##### Exercise materials #####

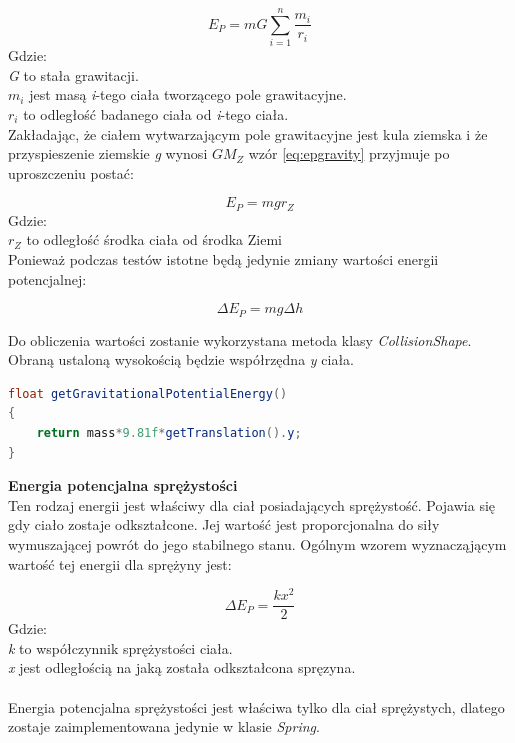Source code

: \begin{equation}
E_{P} = mG\sum_{i=1}^{n}\frac{m_{i}}{r_{i}}
\label{eq:epgravity}
\end{equation}
Gdzie:\\
\emph{G} to stała grawitacji.\\
$ m_{i} $ jest masą \emph{i}-tego ciała tworzącego pole grawitacyjne.\\
$ r_{i} $ to odległość badanego ciała od \emph{i}-tego ciała.\\

Zakładając, że ciałem wytwarzającym pole grawitacyjne jest kula ziemska i że
przyspieszenie ziemskie \emph{g} wynosi $ GM_{Z} $ wzór
\ref{eq:epgravity} przyjmuje po uproszczeniu postać:

\begin{equation}
E_{P} = mgr_{Z}
\end{equation}
Gdzie:\\
$ r_{Z} $ to odległość środka ciała od środka Ziemi\\
Ponieważ podczas testów istotne będą jedynie zmiany wartości energii
potencjalnej:

\begin{equation}
\Delta E_{P} = mg\Delta h
\end{equation}

Do obliczenia wartości zostanie wykorzystana metoda klasy \emph{CollisionShape}.
Obraną ustaloną wysokością będzie współrzędna \emph{y} ciała.
\newpage
\begin{lstlisting}[language=Java,
caption=Fragment pliku CollisionShape.java,label=lis:epgravity]
float getGravitationalPotentialEnergy()
{
	return mass*9.81f*getTranslation().y;
}
\end{lstlisting}

\textbf{Energia potencjalna sprężystości}\\
Ten rodzaj energii jest właściwy dla ciał posiadających sprężystość. Pojawia się
gdy ciało zostaje odkształcone. Jej wartość jest proporcjonalna do siły
wymuszającej powrót do jego stabilnego stanu. Ogólnym wzorem wyznacząjącym
wartość tej energii dla sprężyny jest:

\begin{equation}
\Delta E_{P} = \frac{kx^{2}}{2}
\end{equation}
Gdzie:\\
\emph{k} to współczynnik sprężystości ciała.\\
\emph{x} jest odległością na jaką została odkształcona spręzyna.\\
 \\
Energia potencjalna sprężystości jest właściwa tylko dla ciał sprężystych,
dlatego zostaje zaimplementowana jedynie w klasie \emph{Spring}.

#####

Set down each record above exactly as it stands and leave out all pictures.

Source code

: \begin{equation}
E_{P} = mG\sum_{i=1}^{n}\frac{m_{i}}{r_{i}}
\label{eq:epgravity}
\end{equation}
Gdzie:\\
\emph{G} to stała grawitacji.\\
$ m_{i} $ jest masą \emph{i}-tego ciała tworzącego pole grawitacyjne.\\
$ r_{i} $ to odległość badanego ciała od \emph{i}-tego ciała.\\

Zakładając, że ciałem wytwarzającym pole grawitacyjne jest kula ziemska i że
przyspieszenie ziemskie \emph{g} wynosi $ GM_{Z} $ wzór
\ref{eq:epgravity} przyjmuje po uproszczeniu postać:

\begin{equation}
E_{P} = mgr_{Z}
\end{equation}
Gdzie:\\
$ r_{Z} $ to odległość środka ciała od środka Ziemi\\
Ponieważ podczas testów istotne będą jedynie zmiany wartości energii
potencjalnej:

\begin{equation}
\Delta E_{P} = mg\Delta h
\end{equation}

Do obliczenia wartości zostanie wykorzystana metoda klasy \emph{CollisionShape}.
Obraną ustaloną wysokością będzie współrzędna \emph{y} ciała.
\newpage
\begin{lstlisting}[language=Java,
caption=Fragment pliku CollisionShape.java,label=lis:epgravity]
float getGravitationalPotentialEnergy()
{
	return mass*9.81f*getTranslation().y;
}
\end{lstlisting}

\textbf{Energia potencjalna sprężystości}\\
Ten rodzaj energii jest właściwy dla ciał posiadających sprężystość. Pojawia się
gdy ciało zostaje odkształcone. Jej wartość jest proporcjonalna do siły
wymuszającej powrót do jego stabilnego stanu. Ogólnym wzorem wyznacząjącym
wartość tej energii dla sprężyny jest:

\begin{equation}
\Delta E_{P} = \frac{kx^{2}}{2}
\end{equation}
Gdzie:\\
\emph{k} to współczynnik sprężystości ciała.\\
\emph{x} jest odległością na jaką została odkształcona spręzyna.\\
 \\
Energia potencjalna sprężystości jest właściwa tylko dla ciał sprężystych,
dlatego zostaje zaimplementowana jedynie w klasie \emph{Spring}.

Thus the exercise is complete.